Go over the material below and report every line that contains the word "article".

[[ THE DATA, beginning ]]

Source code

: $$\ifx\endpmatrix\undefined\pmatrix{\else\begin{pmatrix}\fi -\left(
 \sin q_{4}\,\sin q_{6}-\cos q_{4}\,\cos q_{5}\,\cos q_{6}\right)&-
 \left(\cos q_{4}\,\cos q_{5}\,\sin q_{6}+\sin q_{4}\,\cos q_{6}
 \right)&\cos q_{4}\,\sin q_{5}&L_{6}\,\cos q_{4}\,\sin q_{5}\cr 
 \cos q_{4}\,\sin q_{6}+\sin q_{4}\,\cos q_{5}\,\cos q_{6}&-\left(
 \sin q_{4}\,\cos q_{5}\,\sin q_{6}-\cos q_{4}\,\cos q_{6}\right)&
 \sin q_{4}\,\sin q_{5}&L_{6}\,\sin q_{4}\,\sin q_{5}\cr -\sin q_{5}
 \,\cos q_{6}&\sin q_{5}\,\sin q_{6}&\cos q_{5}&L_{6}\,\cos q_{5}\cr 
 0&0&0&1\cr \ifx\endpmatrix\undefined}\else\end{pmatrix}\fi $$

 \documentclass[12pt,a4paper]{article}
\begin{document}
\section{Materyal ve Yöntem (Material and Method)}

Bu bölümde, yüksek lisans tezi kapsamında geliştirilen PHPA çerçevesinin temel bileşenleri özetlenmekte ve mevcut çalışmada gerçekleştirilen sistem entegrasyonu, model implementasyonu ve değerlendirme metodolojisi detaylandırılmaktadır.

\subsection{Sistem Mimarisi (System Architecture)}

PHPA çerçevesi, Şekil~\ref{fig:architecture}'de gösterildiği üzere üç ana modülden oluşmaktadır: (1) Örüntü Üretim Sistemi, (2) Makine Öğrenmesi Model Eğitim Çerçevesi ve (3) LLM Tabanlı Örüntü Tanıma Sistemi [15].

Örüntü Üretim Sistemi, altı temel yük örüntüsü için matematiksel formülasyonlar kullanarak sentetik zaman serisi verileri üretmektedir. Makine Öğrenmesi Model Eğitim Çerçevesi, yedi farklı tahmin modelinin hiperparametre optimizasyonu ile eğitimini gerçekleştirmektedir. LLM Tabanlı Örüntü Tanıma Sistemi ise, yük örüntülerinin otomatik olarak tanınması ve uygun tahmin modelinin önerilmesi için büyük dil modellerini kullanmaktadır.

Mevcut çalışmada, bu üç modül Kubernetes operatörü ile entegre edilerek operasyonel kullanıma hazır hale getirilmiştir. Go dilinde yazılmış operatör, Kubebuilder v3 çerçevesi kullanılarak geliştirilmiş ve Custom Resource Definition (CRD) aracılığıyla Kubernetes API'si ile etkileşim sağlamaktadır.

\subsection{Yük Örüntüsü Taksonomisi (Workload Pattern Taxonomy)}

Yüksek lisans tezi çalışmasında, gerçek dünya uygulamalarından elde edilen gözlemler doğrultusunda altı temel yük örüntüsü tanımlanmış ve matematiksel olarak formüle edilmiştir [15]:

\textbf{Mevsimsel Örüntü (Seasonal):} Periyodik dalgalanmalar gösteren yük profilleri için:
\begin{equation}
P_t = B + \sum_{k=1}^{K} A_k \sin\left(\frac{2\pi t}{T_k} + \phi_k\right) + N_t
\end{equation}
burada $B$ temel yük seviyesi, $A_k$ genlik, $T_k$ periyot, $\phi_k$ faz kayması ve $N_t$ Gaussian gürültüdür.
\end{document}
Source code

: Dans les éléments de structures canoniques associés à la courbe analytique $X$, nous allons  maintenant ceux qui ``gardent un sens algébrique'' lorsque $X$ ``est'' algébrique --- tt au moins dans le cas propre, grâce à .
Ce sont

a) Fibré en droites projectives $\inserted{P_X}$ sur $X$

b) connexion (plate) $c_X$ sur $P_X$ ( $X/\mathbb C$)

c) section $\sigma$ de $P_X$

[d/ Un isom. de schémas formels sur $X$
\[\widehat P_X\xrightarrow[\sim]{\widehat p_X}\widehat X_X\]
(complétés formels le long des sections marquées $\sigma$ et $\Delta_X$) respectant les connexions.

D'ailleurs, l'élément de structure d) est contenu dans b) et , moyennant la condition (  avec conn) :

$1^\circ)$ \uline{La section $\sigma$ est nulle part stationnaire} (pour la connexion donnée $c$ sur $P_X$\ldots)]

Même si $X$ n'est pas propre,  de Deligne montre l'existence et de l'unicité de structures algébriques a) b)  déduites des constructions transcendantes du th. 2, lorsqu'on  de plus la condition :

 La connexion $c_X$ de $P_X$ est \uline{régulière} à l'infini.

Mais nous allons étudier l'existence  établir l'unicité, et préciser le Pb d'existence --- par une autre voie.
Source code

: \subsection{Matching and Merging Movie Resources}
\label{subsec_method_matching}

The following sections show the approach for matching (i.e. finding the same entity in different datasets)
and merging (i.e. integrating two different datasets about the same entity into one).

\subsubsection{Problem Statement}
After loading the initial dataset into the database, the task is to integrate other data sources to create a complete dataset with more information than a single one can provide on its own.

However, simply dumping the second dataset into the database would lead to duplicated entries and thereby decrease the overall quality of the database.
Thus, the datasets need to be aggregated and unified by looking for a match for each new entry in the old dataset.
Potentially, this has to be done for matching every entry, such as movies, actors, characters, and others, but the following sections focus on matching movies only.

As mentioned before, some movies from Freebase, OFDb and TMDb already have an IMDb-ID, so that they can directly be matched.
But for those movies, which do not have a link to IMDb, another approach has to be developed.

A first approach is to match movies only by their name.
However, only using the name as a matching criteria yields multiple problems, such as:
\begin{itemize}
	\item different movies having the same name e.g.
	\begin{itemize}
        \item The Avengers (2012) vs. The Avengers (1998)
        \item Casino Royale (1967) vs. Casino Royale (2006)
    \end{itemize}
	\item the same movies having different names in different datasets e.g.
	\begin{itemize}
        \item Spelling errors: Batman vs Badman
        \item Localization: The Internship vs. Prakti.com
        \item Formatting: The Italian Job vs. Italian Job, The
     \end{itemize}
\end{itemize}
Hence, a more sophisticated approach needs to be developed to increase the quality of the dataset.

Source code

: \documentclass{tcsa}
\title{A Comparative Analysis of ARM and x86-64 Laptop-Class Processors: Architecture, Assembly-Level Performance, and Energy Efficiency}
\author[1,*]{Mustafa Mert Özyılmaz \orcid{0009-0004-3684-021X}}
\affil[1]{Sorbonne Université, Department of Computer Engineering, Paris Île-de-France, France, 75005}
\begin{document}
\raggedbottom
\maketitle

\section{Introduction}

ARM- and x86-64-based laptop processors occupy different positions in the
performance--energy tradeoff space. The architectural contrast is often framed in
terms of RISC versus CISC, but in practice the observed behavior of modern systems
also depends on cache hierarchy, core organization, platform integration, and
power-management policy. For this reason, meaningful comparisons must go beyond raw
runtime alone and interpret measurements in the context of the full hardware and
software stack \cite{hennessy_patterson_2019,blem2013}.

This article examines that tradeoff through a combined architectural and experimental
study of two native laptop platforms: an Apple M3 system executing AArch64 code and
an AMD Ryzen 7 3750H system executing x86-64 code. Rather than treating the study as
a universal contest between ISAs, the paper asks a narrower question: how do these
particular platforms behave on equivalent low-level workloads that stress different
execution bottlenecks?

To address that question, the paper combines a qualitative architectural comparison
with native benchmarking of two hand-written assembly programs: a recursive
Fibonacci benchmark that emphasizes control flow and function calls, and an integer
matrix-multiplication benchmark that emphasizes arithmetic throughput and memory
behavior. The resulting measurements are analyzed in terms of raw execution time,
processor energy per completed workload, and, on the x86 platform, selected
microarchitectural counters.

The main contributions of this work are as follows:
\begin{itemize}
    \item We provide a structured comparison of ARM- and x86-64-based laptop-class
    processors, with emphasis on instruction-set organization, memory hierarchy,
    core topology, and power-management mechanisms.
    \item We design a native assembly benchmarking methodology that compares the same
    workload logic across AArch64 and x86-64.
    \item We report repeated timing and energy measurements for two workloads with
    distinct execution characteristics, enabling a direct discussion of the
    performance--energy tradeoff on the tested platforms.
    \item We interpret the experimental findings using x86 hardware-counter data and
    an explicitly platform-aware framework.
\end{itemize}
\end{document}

[[ THE DATA, end ]]

OUTPUT OF THE EXERCISE:
 \documentclass[12pt,a4paper]{article}
This article examines that tradeoff through a combined architectural and experimental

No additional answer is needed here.